> _GOAL OF THE EXERCISE_
Would you copy out only the lines from the one with "Steven Hoi, Bo An" to the end of the records, exactly as they stand?

══ DATA TO PROCESS

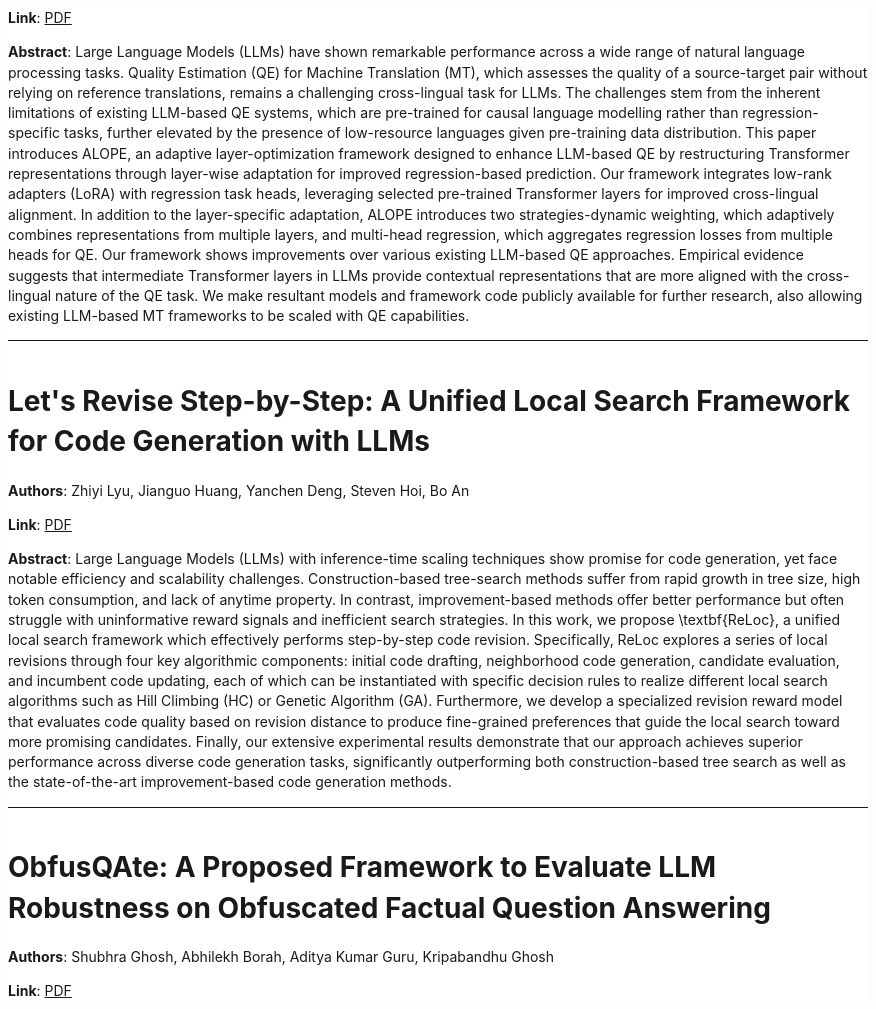 **Link**: [PDF](https://arxiv.org/pdf/2508.07484)  

**Abstract**: Large Language Models (LLMs) have shown remarkable performance across a wide range of natural language processing tasks. Quality Estimation (QE) for Machine Translation (MT), which assesses the quality of a source-target pair without relying on reference translations, remains a challenging cross-lingual task for LLMs. The challenges stem from the inherent limitations of existing LLM-based QE systems, which are pre-trained for causal language modelling rather than regression-specific tasks, further elevated by the presence of low-resource languages given pre-training data distribution. This paper introduces ALOPE, an adaptive layer-optimization framework designed to enhance LLM-based QE by restructuring Transformer representations through layer-wise adaptation for improved regression-based prediction. Our framework integrates low-rank adapters (LoRA) with regression task heads, leveraging selected pre-trained Transformer layers for improved cross-lingual alignment. In addition to the layer-specific adaptation, ALOPE introduces two strategies-dynamic weighting, which adaptively combines representations from multiple layers, and multi-head regression, which aggregates regression losses from multiple heads for QE. Our framework shows improvements over various existing LLM-based QE approaches. Empirical evidence suggests that intermediate Transformer layers in LLMs provide contextual representations that are more aligned with the cross-lingual nature of the QE task. We make resultant models and framework code publicly available for further research, also allowing existing LLM-based MT frameworks to be scaled with QE capabilities. 

---
# Let's Revise Step-by-Step: A Unified Local Search Framework for Code Generation with LLMs 

**Authors**: Zhiyi Lyu, Jianguo Huang, Yanchen Deng, Steven Hoi, Bo An  

**Link**: [PDF](https://arxiv.org/pdf/2508.07434)  

**Abstract**: Large Language Models (LLMs) with inference-time scaling techniques show promise for code generation, yet face notable efficiency and scalability challenges. Construction-based tree-search methods suffer from rapid growth in tree size, high token consumption, and lack of anytime property. In contrast, improvement-based methods offer better performance but often struggle with uninformative reward signals and inefficient search strategies. In this work, we propose \textbf{ReLoc}, a unified local search framework which effectively performs step-by-step code revision. Specifically, ReLoc explores a series of local revisions through four key algorithmic components: initial code drafting, neighborhood code generation, candidate evaluation, and incumbent code updating, each of which can be instantiated with specific decision rules to realize different local search algorithms such as Hill Climbing (HC) or Genetic Algorithm (GA). Furthermore, we develop a specialized revision reward model that evaluates code quality based on revision distance to produce fine-grained preferences that guide the local search toward more promising candidates. Finally, our extensive experimental results demonstrate that our approach achieves superior performance across diverse code generation tasks, significantly outperforming both construction-based tree search as well as the state-of-the-art improvement-based code generation methods. 

---
# ObfusQAte: A Proposed Framework to Evaluate LLM Robustness on Obfuscated Factual Question Answering 

**Authors**: Shubhra Ghosh, Abhilekh Borah, Aditya Kumar Guru, Kripabandhu Ghosh  

**Link**: [PDF](https://arxiv.org/pdf/2508.07321)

════

> _RESULT OF THIS EXERCISE_
**Authors**: Zhiyi Lyu, Jianguo Huang, Yanchen Deng, Steven Hoi, Bo An  

**Link**: [PDF](https://arxiv.org/pdf/2508.07434)  

**Abstract**: Large Language Models (LLMs) with inference-time scaling techniques show promise for code generation, yet face notable efficiency and scalability challenges. Construction-based tree-search methods suffer from rapid growth in tree size, high token consumption, and lack of anytime property. In contrast, improvement-based methods offer better performance but often struggle with uninformative reward signals and inefficient search strategies. In this work, we propose \textbf{ReLoc}, a unified local search framework which effectively performs step-by-step code revision. Specifically, ReLoc explores a series of local revisions through four key algorithmic components: initial code drafting, neighborhood code generation, candidate evaluation, and incumbent code updating, each of which can be instantiated with specific decision rules to realize different local search algorithms such as Hill Climbing (HC) or Genetic Algorithm (GA). Furthermore, we develop a specialized revision reward model that evaluates code quality based on revision distance to produce fine-grained preferences that guide the local search toward more promising candidates. Finally, our extensive experimental results demonstrate that our approach achieves superior performance across diverse code generation tasks, significantly outperforming both construction-based tree search as well as the state-of-the-art improvement-based code generation methods. 

---
# ObfusQAte: A Proposed Framework to Evaluate LLM Robustness on Obfuscated Factual Question Answering 

**Authors**: Shubhra Ghosh, Abhilekh Borah, Aditya Kumar Guru, Kripabandhu Ghosh  

**Link**: [PDF](https://arxiv.org/pdf/2508.07321)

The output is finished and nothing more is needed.